Leider können sie mir nicht helfen - sie kommen gerade aus Spanien und fahren runter nach Lissabon. Dafür kann ich ihnen ein paar Tipps für ihre nächsten Etappen geben und sie warnen, vor der Hitze in der Serra de Alvelos. Das hört der freundliche Rezeptionist und pflichtet mir bei. Er sagt: "Yesterday was the hottest day in whole Portugal - here in Castelo Branco. 46 Degrees in the shadows."
Wie bitte? Ich glaube, ich höre nicht richtig?!? 46 Grad im Schatten - gestern? Und ich mittendrin? Mir läuft es kalt den Rücken hinunter. Die Belgier gehen auf ihre Zimmer und ich in die Stadt. Besorgungen machen. Schwere Teile meiner Ausrüstung nach Hause schicken.
Zunächst packe ich ein 3,5 Kilogramm schwere Paket, schicke die schwere Mag-Lite, die ich nicht ein einziges mal gebraucht habe, meine schwere Jacke (natürlich auch nicht gebraucht) und meine lange Radlerjacke heim. 34 Euro kostet mich der Spaß, aber dafür wird sich eine erstaunliche Wirkung am Heck erzielen lassen. Was dreieinhalb Kilo weniger ausmachen, vor allem am Berg, werde ich bald spüren können.

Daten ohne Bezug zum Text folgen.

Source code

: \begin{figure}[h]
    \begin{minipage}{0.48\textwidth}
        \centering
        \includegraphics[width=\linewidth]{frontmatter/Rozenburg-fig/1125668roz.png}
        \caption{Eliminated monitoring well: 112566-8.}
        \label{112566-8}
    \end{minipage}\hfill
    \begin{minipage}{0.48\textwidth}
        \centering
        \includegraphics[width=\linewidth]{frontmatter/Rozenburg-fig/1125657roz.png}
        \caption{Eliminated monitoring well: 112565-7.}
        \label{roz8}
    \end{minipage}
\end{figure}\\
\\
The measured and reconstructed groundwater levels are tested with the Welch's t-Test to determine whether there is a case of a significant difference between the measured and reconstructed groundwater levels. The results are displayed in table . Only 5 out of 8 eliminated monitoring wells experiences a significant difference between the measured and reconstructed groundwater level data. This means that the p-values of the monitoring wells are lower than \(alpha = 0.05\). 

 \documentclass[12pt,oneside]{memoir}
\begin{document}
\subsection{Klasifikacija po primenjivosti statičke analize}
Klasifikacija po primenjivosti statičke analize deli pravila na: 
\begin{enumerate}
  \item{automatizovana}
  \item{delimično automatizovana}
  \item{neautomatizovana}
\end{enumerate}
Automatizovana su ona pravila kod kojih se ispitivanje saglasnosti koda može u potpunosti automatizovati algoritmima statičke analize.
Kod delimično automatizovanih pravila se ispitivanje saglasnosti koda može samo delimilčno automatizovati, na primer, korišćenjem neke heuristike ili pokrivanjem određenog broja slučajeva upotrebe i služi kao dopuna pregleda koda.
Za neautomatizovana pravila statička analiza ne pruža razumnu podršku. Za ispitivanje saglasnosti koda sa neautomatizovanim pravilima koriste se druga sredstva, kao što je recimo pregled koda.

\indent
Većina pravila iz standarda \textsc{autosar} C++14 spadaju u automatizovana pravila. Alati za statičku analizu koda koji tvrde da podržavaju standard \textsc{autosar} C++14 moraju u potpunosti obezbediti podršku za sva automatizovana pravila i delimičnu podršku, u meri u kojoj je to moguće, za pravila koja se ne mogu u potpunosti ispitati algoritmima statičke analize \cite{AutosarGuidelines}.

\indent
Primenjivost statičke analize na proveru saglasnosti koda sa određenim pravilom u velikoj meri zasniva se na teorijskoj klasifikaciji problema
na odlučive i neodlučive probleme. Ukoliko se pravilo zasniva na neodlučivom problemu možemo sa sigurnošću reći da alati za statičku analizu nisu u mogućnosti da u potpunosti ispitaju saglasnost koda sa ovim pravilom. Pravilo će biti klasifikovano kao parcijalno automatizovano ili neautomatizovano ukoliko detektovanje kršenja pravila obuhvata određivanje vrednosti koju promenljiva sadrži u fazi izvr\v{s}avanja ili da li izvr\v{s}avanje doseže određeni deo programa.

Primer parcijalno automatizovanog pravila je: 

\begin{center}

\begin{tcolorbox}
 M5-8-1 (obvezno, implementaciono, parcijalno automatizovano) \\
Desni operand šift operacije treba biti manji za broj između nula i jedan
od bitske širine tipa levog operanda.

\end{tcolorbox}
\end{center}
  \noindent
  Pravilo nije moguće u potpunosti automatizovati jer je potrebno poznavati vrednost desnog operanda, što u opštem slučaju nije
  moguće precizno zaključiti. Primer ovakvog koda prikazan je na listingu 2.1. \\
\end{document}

Dann schlendere ich durch die Stadt, suche ein Internetcafé, finde aber keins. Ich bin lazy heute. Treibe mich in der heißen City herum, aber verzichte aufs Touriprogramm. Ein bisschen bedauere ich es, denn die Burg, die hoch über den weißen Häusern von Castelo Branco thront, wäre sicher interesant gewesen. Zumal sie bestimmt einen grandiosen Ausblick auf die Serra de Alvelos, mein Todesgebirge geboten hätte.
Aber heute, heute bin ich faul. Heute meide ich jedwede Anstrengung. Bei diesen Temperaturen einfach nur herum zu laufen ist schon Anstrengung genug.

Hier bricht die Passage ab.